Thomas Krummel, MD, leads Stanford University’s Department of Surgery and loves the fresh perspective of medical students. He spoke about this connection, linking it to discovery, invention, innovation and entrepreneurship when he delivered the annual Pickett Lecture in Pediatric Surgery at Upstate this week.
Krummel, who directs Stanford’s Surgical Innovation Program, made the point that university laboratories, such as those at Upstate, are equipped to stimulate creative thinking.
Students who are new to the medical profession often share ideas that challenge the medical standards of the day. Such standards are relative, Krummel said, citing an example from the early 1800s, when doctors believed that the abdomen, chest and brain would never be accessible to surgeons.
Krummel pointed out that as a medical student, Robert E. Gross, MD – who became known as the father of pediatric surgery – was not selected for residency training in surgery. His backup plan became a two-year pathology residency, during which time he dissected infants. He studied a birth defect in the heart that was killing babies and developed a surgical way to fix it.
Krummel also told of a scrub technician from the 1960s who routinely worked in operating rooms with top surgeons who would make incisions the length of a patient’s leg in order to remove blood clots – often followed by amputations. The scrub tech came up with a better way to remove clots, using a balloon catheter. Krummel said the idea was vilified at the time but wound up revolutionizing that type of therapy.

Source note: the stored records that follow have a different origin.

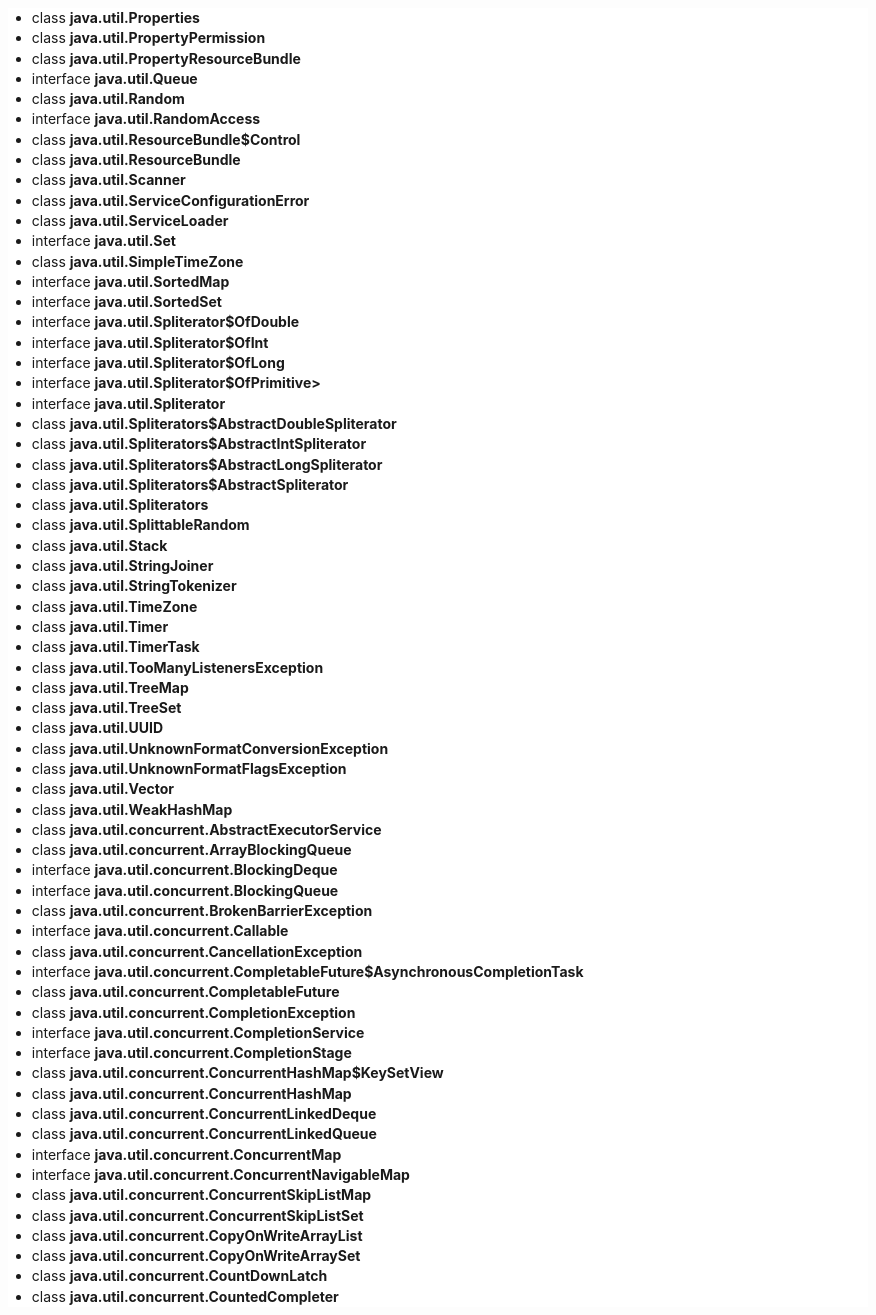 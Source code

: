 - class **java.util.Properties**
- class **java.util.PropertyPermission**
- class **java.util.PropertyResourceBundle**
- interface **java.util.Queue**
- class **java.util.Random**
- interface **java.util.RandomAccess**
- class **java.util.ResourceBundle$Control**
- class **java.util.ResourceBundle**
- class **java.util.Scanner**
- class **java.util.ServiceConfigurationError**
- class **java.util.ServiceLoader**
- interface **java.util.Set**
- class **java.util.SimpleTimeZone**
- interface **java.util.SortedMap**
- interface **java.util.SortedSet**
- interface **java.util.Spliterator$OfDouble**
- interface **java.util.Spliterator$OfInt**
- interface **java.util.Spliterator$OfLong**
- interface **java.util.Spliterator$OfPrimitive>**
- interface **java.util.Spliterator**
- class **java.util.Spliterators$AbstractDoubleSpliterator**
- class **java.util.Spliterators$AbstractIntSpliterator**
- class **java.util.Spliterators$AbstractLongSpliterator**
- class **java.util.Spliterators$AbstractSpliterator**
- class **java.util.Spliterators**
- class **java.util.SplittableRandom**
- class **java.util.Stack**
- class **java.util.StringJoiner**
- class **java.util.StringTokenizer**
- class **java.util.TimeZone**
- class **java.util.Timer**
- class **java.util.TimerTask**
- class **java.util.TooManyListenersException**
- class **java.util.TreeMap**
- class **java.util.TreeSet**
- class **java.util.UUID**
- class **java.util.UnknownFormatConversionException**
- class **java.util.UnknownFormatFlagsException**
- class **java.util.Vector**
- class **java.util.WeakHashMap**
- class **java.util.concurrent.AbstractExecutorService**
- class **java.util.concurrent.ArrayBlockingQueue**
- interface **java.util.concurrent.BlockingDeque**
- interface **java.util.concurrent.BlockingQueue**
- class **java.util.concurrent.BrokenBarrierException**
- interface **java.util.concurrent.Callable**
- class **java.util.concurrent.CancellationException**
- interface **java.util.concurrent.CompletableFuture$AsynchronousCompletionTask**
- class **java.util.concurrent.CompletableFuture**
- class **java.util.concurrent.CompletionException**
- interface **java.util.concurrent.CompletionService**
- interface **java.util.concurrent.CompletionStage**
- class **java.util.concurrent.ConcurrentHashMap$KeySetView**
- class **java.util.concurrent.ConcurrentHashMap**
- class **java.util.concurrent.ConcurrentLinkedDeque**
- class **java.util.concurrent.ConcurrentLinkedQueue**
- interface **java.util.concurrent.ConcurrentMap**
- interface **java.util.concurrent.ConcurrentNavigableMap**
- class **java.util.concurrent.ConcurrentSkipListMap**
- class **java.util.concurrent.ConcurrentSkipListSet**
- class **java.util.concurrent.CopyOnWriteArrayList**
- class **java.util.concurrent.CopyOnWriteArraySet**
- class **java.util.concurrent.CountDownLatch**
- class **java.util.concurrent.CountedCompleter**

He spoke at the annual lecture named in honor of Lawrence Pickett, MD, the first pediatric surgeon in Syracuse. It honors the historical contributions of Pickett’s mentor, Dr. Gross, who wrote the textbook, “Surgery of Infancy and Childhood.”
Krummel concluded with this quote from the innovative surgeon who was a founding professor of John’s Hopkins Hospital: “The art of surgery is not yet perfect, and advancements now unimaginable are still to come. May we have the wisdom to live with this with grace and humility.”
“It’s as true today as when William Stewart Halstead said it 100 years ago,” he added.